A equipe analisou dados de mais de 100 estudos publicados, cada um dos quais usou técnicas como injeções de traçadores neurais e mapeamento histológico para definir regiões cerebrais em camundongos e saguis . Esta revisão sistemática permitiu que eles reconciliassem inconsistências entre vários atlas cerebrais amplamente utilizados para ambas as espécies.
Usando pipelines computacionais e estatísticos implementados em MATLAB, os pesquisadores compararam os perfis espaciais, estruturais e de conectividade das regiões de nível folha entre camundongos e saguis . Eles estabeleceram cinco tipos de correspondência entre estruturas cerebrais e descobriram que 43% das estruturas cerebrais de nível folha de camundongos têm correspondências um-para-um com estruturas de saguis . As estruturas restantes são específicas de cada espécie ou têm relações mais complexas.
O desafio central é que o cérebro do roedor divergiu da linhagem dos primatas há aproximadamente 90 milhões de anos . Muitos medicamentos e descobertas de circuitos neurais promissores em roedores falham em ensaios clínicos humanos porque, em um nível fundamental, os cérebros são conectados de forma diferente.

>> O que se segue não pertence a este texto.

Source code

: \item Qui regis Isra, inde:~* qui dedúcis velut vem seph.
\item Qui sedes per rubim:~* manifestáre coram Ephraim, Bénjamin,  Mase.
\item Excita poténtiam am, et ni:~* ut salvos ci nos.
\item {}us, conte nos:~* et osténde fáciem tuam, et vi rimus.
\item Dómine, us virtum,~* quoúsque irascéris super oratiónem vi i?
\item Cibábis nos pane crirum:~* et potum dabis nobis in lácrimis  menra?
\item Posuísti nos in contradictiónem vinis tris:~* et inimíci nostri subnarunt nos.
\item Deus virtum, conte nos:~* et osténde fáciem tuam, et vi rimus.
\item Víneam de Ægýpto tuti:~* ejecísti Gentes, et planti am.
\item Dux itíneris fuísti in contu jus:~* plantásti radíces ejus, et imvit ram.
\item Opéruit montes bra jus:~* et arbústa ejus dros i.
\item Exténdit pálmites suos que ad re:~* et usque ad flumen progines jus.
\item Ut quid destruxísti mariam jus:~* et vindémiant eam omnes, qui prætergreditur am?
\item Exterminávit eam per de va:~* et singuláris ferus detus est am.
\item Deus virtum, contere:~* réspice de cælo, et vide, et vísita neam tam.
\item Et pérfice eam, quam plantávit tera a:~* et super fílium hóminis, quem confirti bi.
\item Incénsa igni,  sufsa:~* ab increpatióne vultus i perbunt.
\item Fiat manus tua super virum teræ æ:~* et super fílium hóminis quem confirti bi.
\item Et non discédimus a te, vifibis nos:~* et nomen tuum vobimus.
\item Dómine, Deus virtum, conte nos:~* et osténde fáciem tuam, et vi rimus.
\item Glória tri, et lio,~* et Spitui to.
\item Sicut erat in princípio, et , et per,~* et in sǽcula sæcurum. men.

Os saguis, como primatas do Novo Mundo, compartilham uma arquitetura cerebral muito mais semelhante à humana. Ao mapear quais regiões do cérebro do camundongo têm homólogos diretos no sagui, o novo atlas informa aos pesquisadores quais aspectos da neurociência baseada em roedores provavelmente se manterão verdadeiros em primatas.
Veja como os pesquisadores podem usar o mapa na prática:
O mapa permite que os pesquisadores verifiquem se um alvo de medicamento ou manipulação de circuito neural que funciona em um modelo de camundongo tem uma contraparte análoga no cérebro de um primata não humano antes de passar para ensaios humanos caros. Isso pode ajudar a priorizar os candidatos a medicamentos mais promissores e reduzir a alta taxa de falha de tratamentos experimentais que são bem-sucedidos em roedores, mas falham em humanos .
Este mapa cerebral entre espécies se baseia em décadas de trabalho de mapeamento cerebral no CSHL, incluindo o Mouse Brain Architecture Project e contribuições para o atlas de conectividade do sagui Brain/MINDS no Japão
. Ele fornece uma estrutura unificada para comparar a estrutura cerebral ao longo da linhagem dos mamíferos.
Para pesquisadores que desenvolvem novos tratamentos para condições neurológicas e psiquiátricas, este mapa oferece uma verificação da realidade muito necessária – e uma maneira de focar os recursos nas descobertas com maior probabilidade de dar o salto do camundongo para o humano.
43% das regiões cerebrais de nível folha de camundongos têm contrapartes diretas e individuais no cérebro do sagui, de acordo com a análise da equipe do CSHL . As regiões restantes podem ser adaptações específicas de cada espécie. Este mapa entre espécies dá aos neurocientistas uma ferramenta sistemática para decidir quais descobertas em roedores valem a pena ser perseguidas em primatas – e quais são prováveis becos sem saída evolutivos para a medicina humana.